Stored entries
╭──
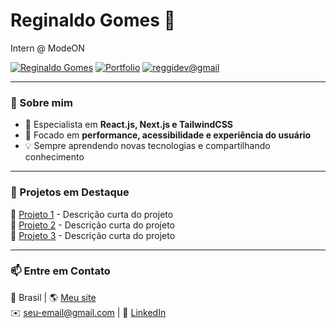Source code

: # Reginaldo Gomes 👋

Intern @ ModeON

[![Reginaldo Gomes](https://img.shields.io/badge/Reginaldo%20Gomes-%2338A169?style=flat&logo=linkedin&logoColor=white)](https://www.linkedin.com/in/reggidev/)
[![Portfolio](https://img.shields.io/badge/Portfolio-%2338A169?style=flat&logo=internet-explorer&logoColor=white)](https://reggidev.vercel.app)
[![reggidev@gmail](https://img.shields.io/badge/reggidev%40gmail.com-%2338A169?style=flat&logo=gmail&logoColor=white)](mailto:reggidev@gmail.com)

---

### 📌 Sobre mim
- 🎨 Especialista em **React.js, Next.js e TailwindCSS**
- 🎯 Focado em **performance, acessibilidade e experiência do usuário**
- 💡 Sempre aprendendo novas tecnologias e compartilhando conhecimento

---

### 🚀 Projetos em Destaque
📌 [Projeto 1](https://github.com/seu-usuario/projeto-1) - Descrição curta do projeto  
📌 [Projeto 2](https://github.com/seu-usuario/projeto-2) - Descrição curta do projeto  
📌 [Projeto 3](https://github.com/seu-usuario/projeto-3) - Descrição curta do projeto  

---

### 📫 Entre em Contato
📍 Brasil | 🌎 [Meu site](https://seusite.com)  
✉️ seu-email@gmail.com | 💼 [LinkedIn](https://linkedin.com/in/seu-perfil)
╰──
What to do:
Using the entries, return every line where the word "gmail" can be found.

Output below:
[![reggidev@gmail](https://img.shields.io/badge/reggidev%40gmail.com-%2338A169?style=flat&logo=gmail&logoColor=white)](mailto:reggidev@gmail.com)
✉️ seu-email@gmail.com | 💼 [LinkedIn](https://linkedin.com/in/seu-perfil)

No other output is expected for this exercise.